With the potential to store at minimum 50 million metric tons, “there’s a lot of money in the system to do this kind of work,” McLing said. The technology is already well-established. What’s been missing, until recently, is the economic incentive, he added.

“It’s not just a science and engineering question,” he said. “It’s: ‘How do we capitalize it?’”

Fed climate initiative

UW is among nine entities receiving federal support for carbon storage under the CarbonSAFE Initiative. The DOE awarded a total $242 million this week for such carbon storage “hubs,” including projects in Texas, Colorado and Illinois, according to a DOE press release. Wyoming’s grant is the largest of the nine. 

Also this week, the DOE announced its selection for regional CO2 pipeline networks, granting a total $9 million for projects in Texas, Michigan and Georgia.

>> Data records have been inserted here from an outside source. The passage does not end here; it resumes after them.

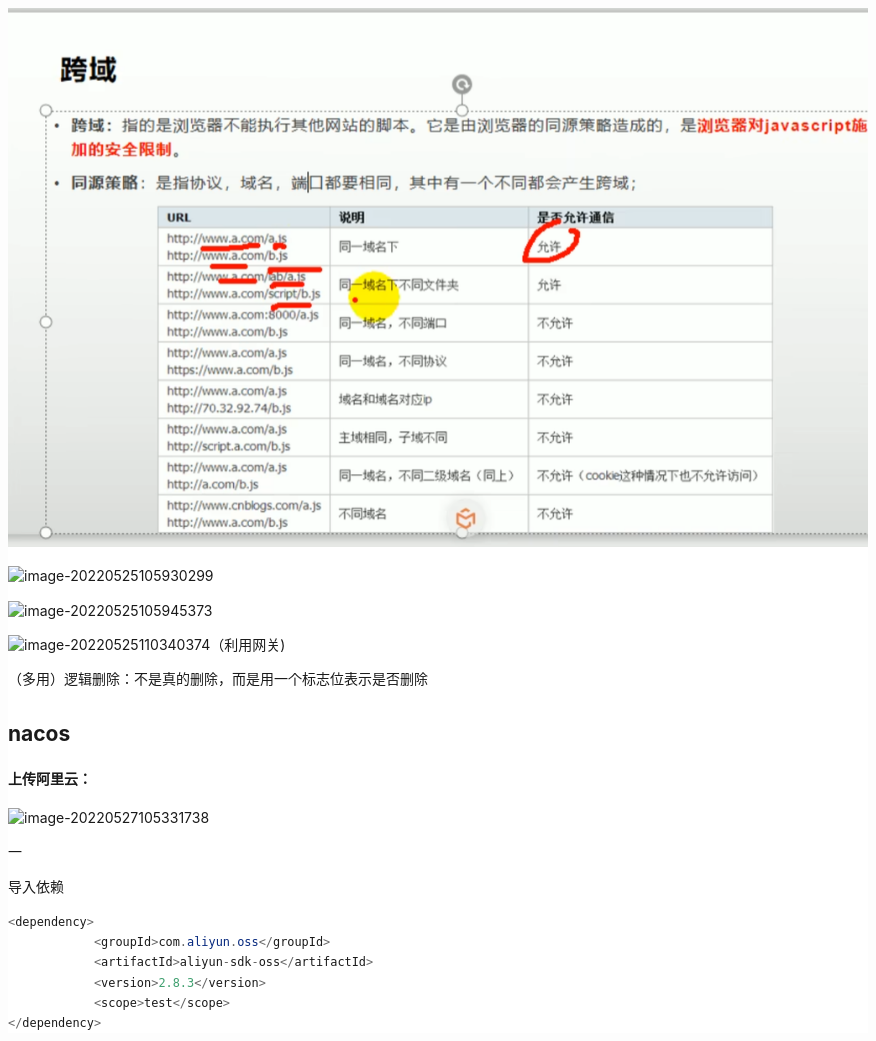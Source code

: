 ![image-20220525101427841](SpringMVC.assets/image-20220525101427841.png)

![image-20220525105930299](SpringMVC.assets/image-20220525105930299.png)

![image-20220525105945373](SpringMVC.assets/image-20220525105945373.png)

![image-20220525110340374](SpringMVC.assets/image-20220525110340374.png)（利用网关)



（多用）逻辑删除：不是真的删除，而是用一个标志位表示是否删除

## nacos

#### 上传阿里云：

![image-20220527105331738](SpringMVC.assets/image-20220527105331738.png)

一

导入依赖

```java
<dependency>
			<groupId>com.aliyun.oss</groupId>
			<artifactId>aliyun-sdk-oss</artifactId>
			<version>2.8.3</version>
			<scope>test</scope>
</dependency>
```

“Thanks to historic clean energy investments, DOE is building out the infrastructure needed to slash harmful carbon pollution from industry and the power sector, revitalize local economies, and unlock enormous public health benefits,” U.S. Secretary of Energy Jennifer M. Granholm said in a prepared statement.

The investment to build a carbon storage network is long overdue, considering the growing threat of human-caused climate change, the federal Office of Carbon Management’s Deich said.

“In my opinion, it’s definitely not soon enough,” Deich said. “We should have been working on this and really investing far before this.”

However, he referenced an old saying: “The best time to plant a tree is 20 years ago, the second best time is today.”